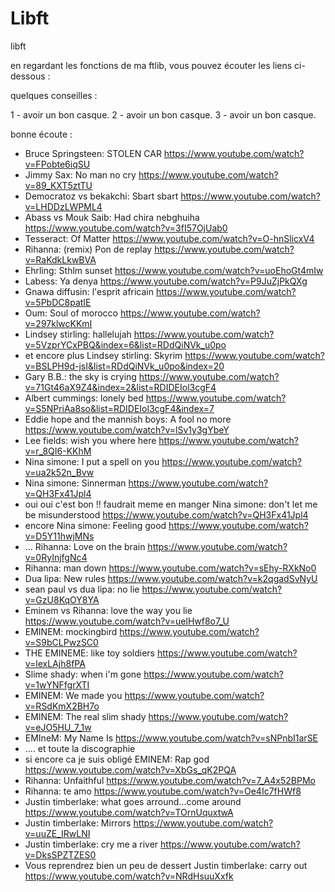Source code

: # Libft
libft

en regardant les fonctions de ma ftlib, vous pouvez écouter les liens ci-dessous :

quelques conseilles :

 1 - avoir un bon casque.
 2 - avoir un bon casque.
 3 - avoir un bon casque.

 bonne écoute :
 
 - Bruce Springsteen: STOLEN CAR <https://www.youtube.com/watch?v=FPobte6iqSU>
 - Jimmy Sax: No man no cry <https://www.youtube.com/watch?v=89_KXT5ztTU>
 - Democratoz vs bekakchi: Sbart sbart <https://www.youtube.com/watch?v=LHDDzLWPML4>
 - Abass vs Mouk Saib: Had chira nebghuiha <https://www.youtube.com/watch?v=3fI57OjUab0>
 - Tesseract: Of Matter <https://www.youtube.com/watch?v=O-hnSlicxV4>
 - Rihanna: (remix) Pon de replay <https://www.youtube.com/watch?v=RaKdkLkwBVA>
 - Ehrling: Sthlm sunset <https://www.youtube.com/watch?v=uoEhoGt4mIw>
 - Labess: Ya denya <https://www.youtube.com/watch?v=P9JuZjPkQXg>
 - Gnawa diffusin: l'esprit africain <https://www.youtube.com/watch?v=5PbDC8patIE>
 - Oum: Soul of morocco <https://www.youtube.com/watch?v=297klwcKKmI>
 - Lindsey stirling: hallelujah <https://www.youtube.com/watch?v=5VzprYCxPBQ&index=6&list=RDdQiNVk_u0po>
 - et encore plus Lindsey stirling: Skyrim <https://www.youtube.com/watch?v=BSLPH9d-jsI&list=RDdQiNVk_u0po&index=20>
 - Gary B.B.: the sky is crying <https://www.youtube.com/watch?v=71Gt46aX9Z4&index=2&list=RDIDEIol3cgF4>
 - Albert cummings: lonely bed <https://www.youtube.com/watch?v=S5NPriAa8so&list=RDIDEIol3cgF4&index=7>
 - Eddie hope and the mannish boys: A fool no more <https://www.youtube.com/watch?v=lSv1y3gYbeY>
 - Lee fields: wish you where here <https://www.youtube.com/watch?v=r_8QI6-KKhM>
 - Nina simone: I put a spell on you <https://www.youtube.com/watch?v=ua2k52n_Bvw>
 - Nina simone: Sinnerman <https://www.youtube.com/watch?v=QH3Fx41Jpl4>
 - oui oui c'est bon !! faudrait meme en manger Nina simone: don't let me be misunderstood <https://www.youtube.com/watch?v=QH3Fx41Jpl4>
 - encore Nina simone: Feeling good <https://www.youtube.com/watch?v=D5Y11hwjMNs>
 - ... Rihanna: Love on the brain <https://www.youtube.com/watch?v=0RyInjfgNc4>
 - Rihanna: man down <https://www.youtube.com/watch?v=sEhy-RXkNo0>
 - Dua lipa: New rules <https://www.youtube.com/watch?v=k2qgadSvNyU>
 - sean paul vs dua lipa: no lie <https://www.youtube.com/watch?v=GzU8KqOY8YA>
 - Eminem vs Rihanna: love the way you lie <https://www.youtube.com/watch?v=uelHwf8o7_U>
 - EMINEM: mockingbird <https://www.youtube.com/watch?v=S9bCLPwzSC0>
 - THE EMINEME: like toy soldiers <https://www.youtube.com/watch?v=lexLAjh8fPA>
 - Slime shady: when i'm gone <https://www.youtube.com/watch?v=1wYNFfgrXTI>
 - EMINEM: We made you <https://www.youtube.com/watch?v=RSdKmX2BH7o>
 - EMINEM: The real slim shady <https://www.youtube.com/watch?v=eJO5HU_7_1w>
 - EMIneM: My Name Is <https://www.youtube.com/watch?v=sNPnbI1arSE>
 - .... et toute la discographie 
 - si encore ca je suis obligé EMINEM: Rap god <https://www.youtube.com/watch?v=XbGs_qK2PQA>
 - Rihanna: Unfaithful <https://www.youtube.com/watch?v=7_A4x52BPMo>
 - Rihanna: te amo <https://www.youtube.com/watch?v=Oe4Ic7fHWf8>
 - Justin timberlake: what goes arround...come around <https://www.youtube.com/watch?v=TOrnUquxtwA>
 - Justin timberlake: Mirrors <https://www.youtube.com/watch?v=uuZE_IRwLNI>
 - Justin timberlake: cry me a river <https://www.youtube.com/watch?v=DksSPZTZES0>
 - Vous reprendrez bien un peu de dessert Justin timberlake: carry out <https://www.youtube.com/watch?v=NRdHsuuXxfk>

------------------------------

▶ [How to complete this task]
Report the number of lines above containing the string "avoir" as your sole answer.

▶ [Written solution]
3